What this task involves> Show the lines below where "have" occurs.

Data>
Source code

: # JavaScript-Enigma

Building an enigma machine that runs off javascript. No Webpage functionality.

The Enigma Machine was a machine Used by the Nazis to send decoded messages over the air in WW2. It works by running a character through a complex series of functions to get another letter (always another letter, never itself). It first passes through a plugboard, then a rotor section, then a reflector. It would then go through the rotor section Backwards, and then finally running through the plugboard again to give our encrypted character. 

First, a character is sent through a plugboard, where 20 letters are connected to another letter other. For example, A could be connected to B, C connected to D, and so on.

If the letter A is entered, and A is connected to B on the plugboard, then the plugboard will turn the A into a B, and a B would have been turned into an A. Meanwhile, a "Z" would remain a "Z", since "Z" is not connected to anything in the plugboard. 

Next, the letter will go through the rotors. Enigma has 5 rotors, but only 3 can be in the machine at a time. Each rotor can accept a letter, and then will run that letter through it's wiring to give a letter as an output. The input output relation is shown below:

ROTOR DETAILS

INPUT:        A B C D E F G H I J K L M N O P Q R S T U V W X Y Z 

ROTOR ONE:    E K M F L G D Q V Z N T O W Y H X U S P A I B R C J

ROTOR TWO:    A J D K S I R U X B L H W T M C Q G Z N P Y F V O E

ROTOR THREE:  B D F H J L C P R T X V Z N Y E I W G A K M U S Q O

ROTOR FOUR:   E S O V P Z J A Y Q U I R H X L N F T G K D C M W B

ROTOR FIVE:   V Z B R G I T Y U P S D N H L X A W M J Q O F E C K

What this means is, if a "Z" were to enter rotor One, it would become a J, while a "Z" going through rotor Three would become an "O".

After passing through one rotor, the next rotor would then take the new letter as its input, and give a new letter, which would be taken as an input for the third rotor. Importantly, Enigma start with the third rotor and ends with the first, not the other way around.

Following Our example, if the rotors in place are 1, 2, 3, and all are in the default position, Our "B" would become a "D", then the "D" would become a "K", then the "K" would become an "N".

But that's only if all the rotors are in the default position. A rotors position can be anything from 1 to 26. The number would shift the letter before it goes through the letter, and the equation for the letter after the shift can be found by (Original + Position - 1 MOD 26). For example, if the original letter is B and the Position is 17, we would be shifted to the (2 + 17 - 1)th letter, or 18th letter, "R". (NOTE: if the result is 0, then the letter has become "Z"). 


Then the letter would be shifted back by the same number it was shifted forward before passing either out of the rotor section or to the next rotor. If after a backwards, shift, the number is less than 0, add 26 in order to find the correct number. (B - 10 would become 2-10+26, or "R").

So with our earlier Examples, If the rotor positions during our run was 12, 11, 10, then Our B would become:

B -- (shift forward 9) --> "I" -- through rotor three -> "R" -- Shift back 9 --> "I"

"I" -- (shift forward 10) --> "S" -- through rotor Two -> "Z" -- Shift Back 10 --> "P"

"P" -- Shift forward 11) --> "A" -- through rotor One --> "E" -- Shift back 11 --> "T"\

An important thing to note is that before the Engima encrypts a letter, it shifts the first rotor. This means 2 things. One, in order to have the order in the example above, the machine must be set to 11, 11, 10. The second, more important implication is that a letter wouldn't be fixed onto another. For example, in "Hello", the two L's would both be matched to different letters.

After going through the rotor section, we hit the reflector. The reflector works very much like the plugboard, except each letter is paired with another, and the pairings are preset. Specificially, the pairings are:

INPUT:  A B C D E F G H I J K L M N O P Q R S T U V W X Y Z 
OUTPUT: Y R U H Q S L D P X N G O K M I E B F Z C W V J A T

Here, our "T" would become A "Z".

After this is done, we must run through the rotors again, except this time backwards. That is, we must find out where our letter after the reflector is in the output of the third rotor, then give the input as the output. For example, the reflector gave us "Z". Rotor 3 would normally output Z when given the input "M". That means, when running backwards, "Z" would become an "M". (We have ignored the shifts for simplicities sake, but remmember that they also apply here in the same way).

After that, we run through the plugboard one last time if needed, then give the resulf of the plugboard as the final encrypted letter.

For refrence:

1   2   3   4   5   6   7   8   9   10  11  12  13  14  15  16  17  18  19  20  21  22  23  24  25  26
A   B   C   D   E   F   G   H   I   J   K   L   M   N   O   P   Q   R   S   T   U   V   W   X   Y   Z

Solution to this problem>
If the letter A is entered, and A is connected to B on the plugboard, then the plugboard will turn the A into a B, and a B would have been turned into an A. Meanwhile, a "Z" would remain a "Z", since "Z" is not connected to anything in the plugboard. 
An important thing to note is that before the Engima encrypts a letter, it shifts the first rotor. This means 2 things. One, in order to have the order in the example above, the machine must be set to 11, 11, 10. The second, more important implication is that a letter wouldn't be fixed onto another. For example, in "Hello", the two L's would both be matched to different letters.
After this is done, we must run through the rotors again, except this time backwards. That is, we must find out where our letter after the reflector is in the output of the third rotor, then give the input as the output. For example, the reflector gave us "Z". Rotor 3 would normally output Z when given the input "M". That means, when running backwards, "Z" would become an "M". (We have ignored the shifts for simplicities sake, but remmember that they also apply here in the same way).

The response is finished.